:: Input data

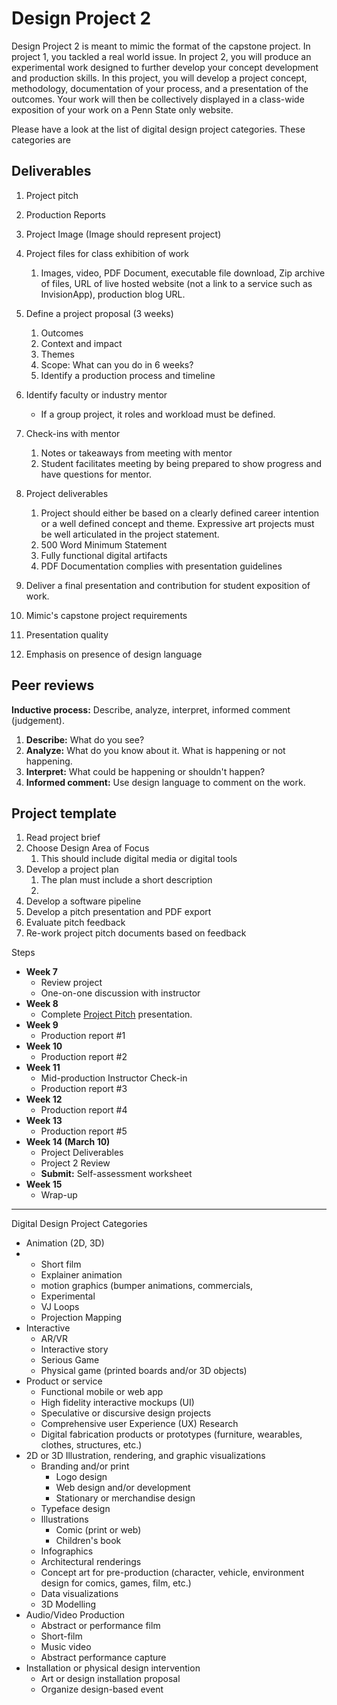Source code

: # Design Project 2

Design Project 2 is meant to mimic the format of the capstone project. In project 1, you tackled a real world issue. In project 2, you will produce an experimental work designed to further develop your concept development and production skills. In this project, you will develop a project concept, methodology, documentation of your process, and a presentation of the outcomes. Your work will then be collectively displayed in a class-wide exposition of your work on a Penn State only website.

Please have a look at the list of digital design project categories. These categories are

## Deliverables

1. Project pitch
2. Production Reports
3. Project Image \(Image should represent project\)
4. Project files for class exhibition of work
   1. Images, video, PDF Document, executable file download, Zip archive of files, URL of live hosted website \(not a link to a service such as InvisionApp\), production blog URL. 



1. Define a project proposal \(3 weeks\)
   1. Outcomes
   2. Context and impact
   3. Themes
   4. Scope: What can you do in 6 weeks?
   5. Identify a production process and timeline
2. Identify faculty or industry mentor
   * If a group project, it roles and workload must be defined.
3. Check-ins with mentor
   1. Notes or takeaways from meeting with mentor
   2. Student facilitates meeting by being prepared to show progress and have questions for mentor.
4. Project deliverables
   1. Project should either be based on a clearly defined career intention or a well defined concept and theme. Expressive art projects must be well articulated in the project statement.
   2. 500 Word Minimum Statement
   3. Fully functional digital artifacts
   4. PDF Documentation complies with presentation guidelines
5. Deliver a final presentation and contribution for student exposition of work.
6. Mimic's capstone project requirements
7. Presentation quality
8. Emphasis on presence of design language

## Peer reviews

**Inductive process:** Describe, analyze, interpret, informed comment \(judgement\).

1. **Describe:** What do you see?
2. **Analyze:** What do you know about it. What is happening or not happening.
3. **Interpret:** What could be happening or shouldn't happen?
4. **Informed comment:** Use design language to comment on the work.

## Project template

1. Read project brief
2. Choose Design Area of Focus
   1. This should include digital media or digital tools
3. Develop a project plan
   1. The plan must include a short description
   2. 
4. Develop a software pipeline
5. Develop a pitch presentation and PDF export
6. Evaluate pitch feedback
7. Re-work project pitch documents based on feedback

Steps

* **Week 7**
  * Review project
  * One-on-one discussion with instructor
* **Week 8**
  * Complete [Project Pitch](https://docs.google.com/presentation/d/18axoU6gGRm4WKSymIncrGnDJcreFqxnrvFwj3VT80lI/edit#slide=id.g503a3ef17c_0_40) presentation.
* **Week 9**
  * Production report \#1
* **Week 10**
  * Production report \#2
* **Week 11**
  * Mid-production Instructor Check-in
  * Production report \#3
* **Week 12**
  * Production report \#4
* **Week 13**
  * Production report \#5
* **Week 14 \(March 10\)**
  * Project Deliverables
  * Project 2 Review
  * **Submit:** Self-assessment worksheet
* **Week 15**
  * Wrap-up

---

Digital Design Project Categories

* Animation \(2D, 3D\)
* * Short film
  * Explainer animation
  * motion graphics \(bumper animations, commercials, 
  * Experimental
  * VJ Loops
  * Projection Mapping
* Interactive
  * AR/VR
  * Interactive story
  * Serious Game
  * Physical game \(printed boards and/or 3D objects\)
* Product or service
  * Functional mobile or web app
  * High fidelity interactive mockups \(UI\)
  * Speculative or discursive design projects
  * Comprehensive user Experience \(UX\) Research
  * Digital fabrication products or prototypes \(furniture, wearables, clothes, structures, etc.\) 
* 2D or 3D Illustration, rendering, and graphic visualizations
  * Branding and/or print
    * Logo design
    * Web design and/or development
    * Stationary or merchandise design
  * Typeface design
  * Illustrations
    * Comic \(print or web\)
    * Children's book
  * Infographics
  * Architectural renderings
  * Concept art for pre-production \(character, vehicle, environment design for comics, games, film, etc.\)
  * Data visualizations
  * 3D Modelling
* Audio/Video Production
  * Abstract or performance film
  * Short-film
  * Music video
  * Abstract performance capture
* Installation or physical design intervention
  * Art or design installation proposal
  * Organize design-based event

::::
:: Input data

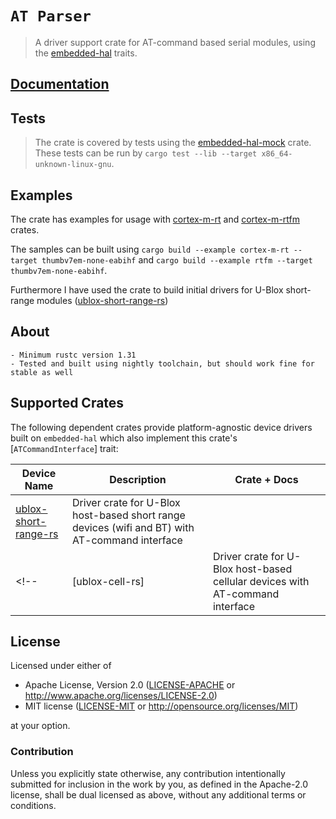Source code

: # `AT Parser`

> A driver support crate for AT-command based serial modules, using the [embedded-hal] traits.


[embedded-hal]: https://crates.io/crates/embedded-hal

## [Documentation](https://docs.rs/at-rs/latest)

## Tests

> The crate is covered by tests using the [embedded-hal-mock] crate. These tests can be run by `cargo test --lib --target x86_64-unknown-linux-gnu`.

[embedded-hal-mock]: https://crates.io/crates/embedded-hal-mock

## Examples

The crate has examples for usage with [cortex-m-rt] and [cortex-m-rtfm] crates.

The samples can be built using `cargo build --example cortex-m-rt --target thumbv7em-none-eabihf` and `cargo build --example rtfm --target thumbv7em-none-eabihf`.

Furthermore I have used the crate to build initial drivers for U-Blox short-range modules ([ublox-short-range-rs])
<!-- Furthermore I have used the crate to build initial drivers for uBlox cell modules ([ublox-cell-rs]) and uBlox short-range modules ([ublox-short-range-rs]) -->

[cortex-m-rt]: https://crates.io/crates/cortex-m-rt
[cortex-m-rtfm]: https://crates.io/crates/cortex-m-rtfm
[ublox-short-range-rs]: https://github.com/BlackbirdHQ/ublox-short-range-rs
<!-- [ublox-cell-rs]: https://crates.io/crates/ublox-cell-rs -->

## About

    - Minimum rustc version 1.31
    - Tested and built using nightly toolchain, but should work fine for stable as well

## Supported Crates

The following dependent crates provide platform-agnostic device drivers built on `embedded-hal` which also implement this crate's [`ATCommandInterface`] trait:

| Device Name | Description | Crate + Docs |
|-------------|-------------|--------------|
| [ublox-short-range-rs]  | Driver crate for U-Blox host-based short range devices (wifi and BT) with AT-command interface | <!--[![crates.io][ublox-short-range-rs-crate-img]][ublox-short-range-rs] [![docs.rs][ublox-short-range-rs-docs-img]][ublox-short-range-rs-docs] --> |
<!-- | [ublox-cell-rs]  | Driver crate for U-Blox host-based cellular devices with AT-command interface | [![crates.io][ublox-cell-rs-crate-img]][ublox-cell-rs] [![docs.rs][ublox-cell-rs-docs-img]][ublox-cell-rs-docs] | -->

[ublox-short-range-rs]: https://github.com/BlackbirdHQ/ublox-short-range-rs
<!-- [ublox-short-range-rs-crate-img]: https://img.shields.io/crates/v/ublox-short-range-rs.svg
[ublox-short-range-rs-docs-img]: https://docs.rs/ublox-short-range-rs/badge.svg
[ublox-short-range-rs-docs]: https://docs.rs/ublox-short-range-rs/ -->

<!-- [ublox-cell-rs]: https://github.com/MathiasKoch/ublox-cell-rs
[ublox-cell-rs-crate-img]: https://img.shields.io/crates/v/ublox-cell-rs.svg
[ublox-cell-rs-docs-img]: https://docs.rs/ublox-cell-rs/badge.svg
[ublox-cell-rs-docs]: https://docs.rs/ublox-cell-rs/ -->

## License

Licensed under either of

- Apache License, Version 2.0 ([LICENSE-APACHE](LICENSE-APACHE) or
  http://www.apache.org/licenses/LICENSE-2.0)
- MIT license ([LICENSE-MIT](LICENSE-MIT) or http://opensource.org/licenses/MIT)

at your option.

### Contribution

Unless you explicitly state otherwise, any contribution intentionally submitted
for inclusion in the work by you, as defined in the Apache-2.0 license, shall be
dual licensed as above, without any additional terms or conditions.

::::

- What to do
Using the material above, transcribe exactly the lines from the line with "[cortex-m-rtfm]: https://crates.io/crates/cortex-m-rtfm" to the line with "- Minimum rustc version 1.31"; both count, and nothing else goes in.

- Your solution
[cortex-m-rtfm]: https://crates.io/crates/cortex-m-rtfm
[ublox-short-range-rs]: https://github.com/BlackbirdHQ/ublox-short-range-rs
<!-- [ublox-cell-rs]: https://crates.io/crates/ublox-cell-rs -->

## About

    - Minimum rustc version 1.31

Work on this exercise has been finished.